On Sat, Jun 21, 2025 at 2:42 AM Tom Lane <tgl@sss.pgh.pa.us> wrote:
>
> Alexander Korotkov <aekorotkov@gmail.com> writes:
> > And I see the following variable values.
>
> > (lldb) p/x targetPagePtr
> > (XLogRecPtr) 0x0000000029004000
> > (lldb) p/x RecPtr
> > (XLogRecPtr) 0x0000000029002138
>
> > I hardly understand how is this possible given it was compiled with "-O0".
> > I'm planning to continue investigating this tomorrow.
>
> Yeah, I see
>
> (lldb) p/x targetPagePtr
> (XLogRecPtr) 0x0000000029004000
> (lldb) p/x RecPtr
> (XLogRecPtr) 0x0000000029002138
> (lldb) p/x RecPtr - (RecPtr % 8192)
> (XLogRecPtr) 0x0000000029002000
>
> We're here:
>
> /* Calculate pointer to beginning of next page */
> targetPagePtr += XLOG_BLCKSZ;
>
> /* Wait for the next page to become available */
> readOff = ReadPageInternal(state, targetPagePtr,
> Min(total_len - gotlen + SizeOfXLogShortPHD,
> XLOG_BLCKSZ));
>
> so that's where the increment of targetPagePtr came from.
> But "Wait for the next page to become available" seems awfully
> trusting that there will be another page.
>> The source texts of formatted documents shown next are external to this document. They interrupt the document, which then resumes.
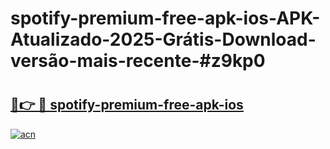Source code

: # spotify-premium-free-apk-ios-APK-Atualizado-2025-Grátis-Download-versão-mais-recente-#z9kp0

# <h2><a href="https://ainizakaria.my?title=spotify-premium-free-apk-ios&ref=24M">🔗👉 🔴 spotify-premium-free-apk-ios</a></h2>

[![acn](https://github.com/user-attachments/assets/0f9c940e-d8b0-45ae-aac7-cd30a18b3e1c)](https://ainizakaria.my?title=spotify-premium-free-apk-ios&ref=24M)

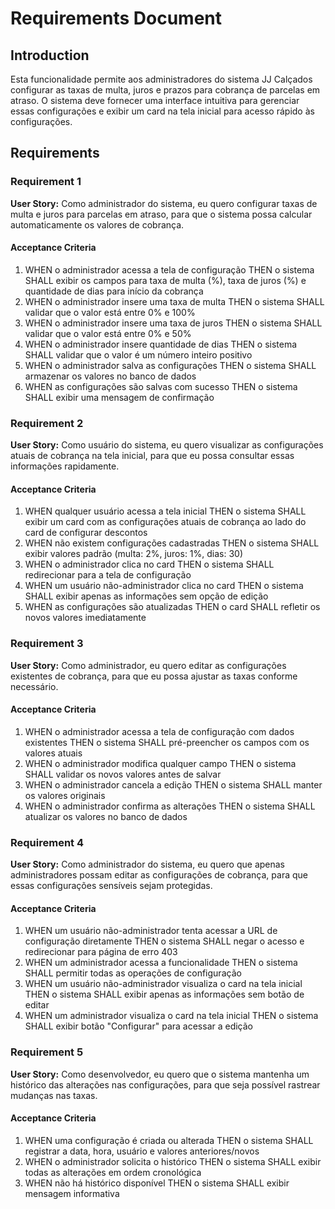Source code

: # Requirements Document

## Introduction

Esta funcionalidade permite aos administradores do sistema JJ Calçados configurar as taxas de multa, juros e prazos para cobrança de parcelas em atraso. O sistema deve fornecer uma interface intuitiva para gerenciar essas configurações e exibir um card na tela inicial para acesso rápido às configurações.

## Requirements

### Requirement 1

**User Story:** Como administrador do sistema, eu quero configurar taxas de multa e juros para parcelas em atraso, para que o sistema possa calcular automaticamente os valores de cobrança.

#### Acceptance Criteria

1. WHEN o administrador acessa a tela de configuração THEN o sistema SHALL exibir os campos para taxa de multa (%), taxa de juros (%) e quantidade de dias para início da cobrança
2. WHEN o administrador insere uma taxa de multa THEN o sistema SHALL validar que o valor está entre 0% e 100%
3. WHEN o administrador insere uma taxa de juros THEN o sistema SHALL validar que o valor está entre 0% e 50%
4. WHEN o administrador insere quantidade de dias THEN o sistema SHALL validar que o valor é um número inteiro positivo
5. WHEN o administrador salva as configurações THEN o sistema SHALL armazenar os valores no banco de dados
6. WHEN as configurações são salvas com sucesso THEN o sistema SHALL exibir uma mensagem de confirmação

### Requirement 2

**User Story:** Como usuário do sistema, eu quero visualizar as configurações atuais de cobrança na tela inicial, para que eu possa consultar essas informações rapidamente.

#### Acceptance Criteria

1. WHEN qualquer usuário acessa a tela inicial THEN o sistema SHALL exibir um card com as configurações atuais de cobrança ao lado do card de configurar descontos
2. WHEN não existem configurações cadastradas THEN o sistema SHALL exibir valores padrão (multa: 2%, juros: 1%, dias: 30)
3. WHEN o administrador clica no card THEN o sistema SHALL redirecionar para a tela de configuração
4. WHEN um usuário não-administrador clica no card THEN o sistema SHALL exibir apenas as informações sem opção de edição
5. WHEN as configurações são atualizadas THEN o card SHALL refletir os novos valores imediatamente

### Requirement 3

**User Story:** Como administrador, eu quero editar as configurações existentes de cobrança, para que eu possa ajustar as taxas conforme necessário.

#### Acceptance Criteria

1. WHEN o administrador acessa a tela de configuração com dados existentes THEN o sistema SHALL pré-preencher os campos com os valores atuais
2. WHEN o administrador modifica qualquer campo THEN o sistema SHALL validar os novos valores antes de salvar
3. WHEN o administrador cancela a edição THEN o sistema SHALL manter os valores originais
4. WHEN o administrador confirma as alterações THEN o sistema SHALL atualizar os valores no banco de dados

### Requirement 4

**User Story:** Como administrador do sistema, eu quero que apenas administradores possam editar as configurações de cobrança, para que essas configurações sensíveis sejam protegidas.

#### Acceptance Criteria

1. WHEN um usuário não-administrador tenta acessar a URL de configuração diretamente THEN o sistema SHALL negar o acesso e redirecionar para página de erro 403
2. WHEN um administrador acessa a funcionalidade THEN o sistema SHALL permitir todas as operações de configuração
3. WHEN um usuário não-administrador visualiza o card na tela inicial THEN o sistema SHALL exibir apenas as informações sem botão de editar
4. WHEN um administrador visualiza o card na tela inicial THEN o sistema SHALL exibir botão "Configurar" para acessar a edição

### Requirement 5

**User Story:** Como desenvolvedor, eu quero que o sistema mantenha um histórico das alterações nas configurações, para que seja possível rastrear mudanças nas taxas.

#### Acceptance Criteria

1. WHEN uma configuração é criada ou alterada THEN o sistema SHALL registrar a data, hora, usuário e valores anteriores/novos
2. WHEN o administrador solicita o histórico THEN o sistema SHALL exibir todas as alterações em ordem cronológica
3. WHEN não há histórico disponível THEN o sistema SHALL exibir mensagem informativa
Should this be
> using the no-wait code path?
Thank you for the help. It seems to me that problem is deeper. The
code seems to only trying to read till the end of given WAL record,
but can't reach it. According to the values I've seen in XLogCtl, it
seems that RedoRecPtr points somewhere inside of that record's body.
I don't feel confident about to understand what's going on and how to
fix it.
I've tried two things.
1) slot_tests_wait_for_checkpoint.patch
Make tests wait for checkpoint completion (as I think they were
originally intended). However, the problem still persists.
2) revert_slot_last_saved_restart_lsn.patch
Revert ca307d5cec90 and make new tests reserve WAL using wal_keep_size
GUC. The problem still persists. It seems to be some problem
independent to my attempts to fix retaining WAL files with slot's
restart_lsn. The new tests just spotted the existing bug.
------
Regards,
Alexander Korotkov
Supabase